There were three of them on my Tithonia (Mexican Sunflower) that day in December 2018. I spotted them when I approached bed #2 in my now one year old Georgia Piedmont natives garden. A cranial barrage of thoughts exploded in my head when I saw them. A near overload of positive, inspirational, sensual brain transmissions, all instantaneous and all lit by the sight of those three Monarchs.

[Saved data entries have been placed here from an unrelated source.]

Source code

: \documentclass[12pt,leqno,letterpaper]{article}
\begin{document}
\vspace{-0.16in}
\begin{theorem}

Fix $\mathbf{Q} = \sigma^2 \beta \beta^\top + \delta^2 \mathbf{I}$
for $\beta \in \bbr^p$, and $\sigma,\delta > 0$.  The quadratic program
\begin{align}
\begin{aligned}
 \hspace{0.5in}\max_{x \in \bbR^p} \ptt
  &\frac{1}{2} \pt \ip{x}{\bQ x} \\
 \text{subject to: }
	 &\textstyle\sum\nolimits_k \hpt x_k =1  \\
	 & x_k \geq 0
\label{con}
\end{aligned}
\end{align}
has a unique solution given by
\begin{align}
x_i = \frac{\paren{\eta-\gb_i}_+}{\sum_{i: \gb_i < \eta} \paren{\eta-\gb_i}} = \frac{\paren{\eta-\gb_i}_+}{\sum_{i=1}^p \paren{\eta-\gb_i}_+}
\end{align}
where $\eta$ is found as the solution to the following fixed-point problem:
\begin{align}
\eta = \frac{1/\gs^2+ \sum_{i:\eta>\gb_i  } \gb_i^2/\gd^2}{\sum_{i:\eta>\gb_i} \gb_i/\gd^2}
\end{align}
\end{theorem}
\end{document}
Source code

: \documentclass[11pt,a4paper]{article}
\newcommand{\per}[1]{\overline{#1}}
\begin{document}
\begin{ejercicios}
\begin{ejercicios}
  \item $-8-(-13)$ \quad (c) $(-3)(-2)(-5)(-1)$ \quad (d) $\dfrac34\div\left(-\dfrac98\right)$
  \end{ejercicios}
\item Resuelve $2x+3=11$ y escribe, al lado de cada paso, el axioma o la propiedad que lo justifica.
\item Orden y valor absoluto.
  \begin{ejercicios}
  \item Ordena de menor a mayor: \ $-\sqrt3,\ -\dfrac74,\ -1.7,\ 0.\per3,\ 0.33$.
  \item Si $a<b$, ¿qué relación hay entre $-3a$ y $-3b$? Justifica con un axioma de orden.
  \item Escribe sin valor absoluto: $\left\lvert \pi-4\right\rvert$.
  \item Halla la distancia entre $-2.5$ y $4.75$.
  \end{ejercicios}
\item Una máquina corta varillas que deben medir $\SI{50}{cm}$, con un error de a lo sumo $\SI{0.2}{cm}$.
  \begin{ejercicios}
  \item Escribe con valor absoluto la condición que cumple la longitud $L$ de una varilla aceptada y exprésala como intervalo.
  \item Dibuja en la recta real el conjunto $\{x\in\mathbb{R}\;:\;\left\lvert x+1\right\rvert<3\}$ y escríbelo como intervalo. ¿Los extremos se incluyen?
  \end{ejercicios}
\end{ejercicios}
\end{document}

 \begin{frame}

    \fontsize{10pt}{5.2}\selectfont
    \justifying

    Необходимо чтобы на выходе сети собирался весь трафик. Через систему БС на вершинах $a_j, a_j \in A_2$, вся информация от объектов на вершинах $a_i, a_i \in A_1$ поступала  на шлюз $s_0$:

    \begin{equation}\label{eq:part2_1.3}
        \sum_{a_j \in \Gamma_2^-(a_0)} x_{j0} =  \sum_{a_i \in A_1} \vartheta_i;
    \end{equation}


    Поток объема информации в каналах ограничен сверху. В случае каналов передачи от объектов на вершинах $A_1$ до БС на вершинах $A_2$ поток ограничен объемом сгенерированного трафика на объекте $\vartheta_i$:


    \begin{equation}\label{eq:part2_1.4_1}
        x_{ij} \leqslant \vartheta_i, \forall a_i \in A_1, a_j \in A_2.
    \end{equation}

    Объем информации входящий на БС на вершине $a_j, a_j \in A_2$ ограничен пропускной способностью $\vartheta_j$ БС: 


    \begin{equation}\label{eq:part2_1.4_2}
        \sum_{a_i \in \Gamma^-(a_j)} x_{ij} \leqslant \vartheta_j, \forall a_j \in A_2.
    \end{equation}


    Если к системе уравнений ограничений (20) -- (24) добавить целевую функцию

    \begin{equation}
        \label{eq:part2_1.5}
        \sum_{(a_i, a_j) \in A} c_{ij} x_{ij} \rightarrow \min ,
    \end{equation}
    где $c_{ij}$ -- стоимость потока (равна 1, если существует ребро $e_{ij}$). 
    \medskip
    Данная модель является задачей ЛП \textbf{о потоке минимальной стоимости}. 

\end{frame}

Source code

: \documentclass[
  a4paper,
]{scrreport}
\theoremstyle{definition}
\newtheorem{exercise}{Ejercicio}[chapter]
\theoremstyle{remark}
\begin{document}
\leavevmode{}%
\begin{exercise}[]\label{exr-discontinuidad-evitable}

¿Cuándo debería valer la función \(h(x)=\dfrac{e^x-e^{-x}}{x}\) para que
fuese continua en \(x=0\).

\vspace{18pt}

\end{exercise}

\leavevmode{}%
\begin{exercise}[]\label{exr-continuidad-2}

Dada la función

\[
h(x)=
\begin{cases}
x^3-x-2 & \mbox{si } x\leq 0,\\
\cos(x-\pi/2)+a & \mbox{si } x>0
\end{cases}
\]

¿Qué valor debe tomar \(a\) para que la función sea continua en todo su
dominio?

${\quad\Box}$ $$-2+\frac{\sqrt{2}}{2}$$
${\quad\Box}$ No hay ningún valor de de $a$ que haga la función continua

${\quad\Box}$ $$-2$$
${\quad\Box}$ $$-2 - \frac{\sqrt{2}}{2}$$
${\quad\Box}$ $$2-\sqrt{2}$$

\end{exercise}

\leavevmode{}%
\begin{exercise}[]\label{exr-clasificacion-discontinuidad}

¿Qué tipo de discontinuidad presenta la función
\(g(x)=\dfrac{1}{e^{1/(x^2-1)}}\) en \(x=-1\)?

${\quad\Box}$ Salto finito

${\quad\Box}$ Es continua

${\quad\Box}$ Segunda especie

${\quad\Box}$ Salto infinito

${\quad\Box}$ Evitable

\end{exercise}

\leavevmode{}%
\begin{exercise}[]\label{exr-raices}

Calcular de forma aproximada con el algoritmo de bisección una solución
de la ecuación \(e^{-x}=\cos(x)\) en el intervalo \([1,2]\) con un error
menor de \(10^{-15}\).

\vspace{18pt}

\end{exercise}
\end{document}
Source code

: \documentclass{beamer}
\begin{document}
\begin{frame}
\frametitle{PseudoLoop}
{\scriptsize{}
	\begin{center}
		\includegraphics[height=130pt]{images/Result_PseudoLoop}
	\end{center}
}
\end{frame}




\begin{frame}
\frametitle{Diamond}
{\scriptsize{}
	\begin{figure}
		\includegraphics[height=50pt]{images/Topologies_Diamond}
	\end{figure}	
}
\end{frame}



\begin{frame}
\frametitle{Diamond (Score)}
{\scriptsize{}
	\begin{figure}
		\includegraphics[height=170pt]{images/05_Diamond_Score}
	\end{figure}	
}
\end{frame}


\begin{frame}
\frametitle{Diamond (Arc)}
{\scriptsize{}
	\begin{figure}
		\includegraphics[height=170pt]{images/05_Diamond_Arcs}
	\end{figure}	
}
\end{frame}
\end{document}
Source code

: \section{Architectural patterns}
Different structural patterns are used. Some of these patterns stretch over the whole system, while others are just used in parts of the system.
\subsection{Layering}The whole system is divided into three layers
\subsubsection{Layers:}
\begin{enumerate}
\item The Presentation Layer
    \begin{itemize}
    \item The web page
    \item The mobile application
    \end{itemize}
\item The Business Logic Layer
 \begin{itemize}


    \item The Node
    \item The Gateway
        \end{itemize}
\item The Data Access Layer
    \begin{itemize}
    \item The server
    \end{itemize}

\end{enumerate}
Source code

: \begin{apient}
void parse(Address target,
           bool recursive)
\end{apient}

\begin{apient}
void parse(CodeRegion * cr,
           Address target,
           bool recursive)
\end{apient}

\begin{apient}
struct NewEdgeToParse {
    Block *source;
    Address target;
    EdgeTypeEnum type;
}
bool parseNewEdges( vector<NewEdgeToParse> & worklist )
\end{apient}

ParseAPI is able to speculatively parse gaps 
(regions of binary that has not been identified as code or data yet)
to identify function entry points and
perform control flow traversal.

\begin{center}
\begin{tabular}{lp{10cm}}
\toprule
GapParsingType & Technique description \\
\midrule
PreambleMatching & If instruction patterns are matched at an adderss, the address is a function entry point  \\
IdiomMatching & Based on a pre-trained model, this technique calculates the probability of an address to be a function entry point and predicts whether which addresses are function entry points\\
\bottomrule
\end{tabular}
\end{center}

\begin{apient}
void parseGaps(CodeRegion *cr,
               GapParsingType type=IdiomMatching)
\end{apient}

I may have logged more hours in the field than almost all of you. True that when it comes to seeking butterflies. Countless times I’m intent on copping an image of a swallowtail, or a fritillary, or a brushfoot, or a skipper, when from the corner of my eye I spot a Monarch gently flying in. What do you and I do next? We know what we’ve done, time and time again. We politely abandon the butterfly we were working to shoot, and we head over to the Monarch. Monarchs sing a siren’s song, they do.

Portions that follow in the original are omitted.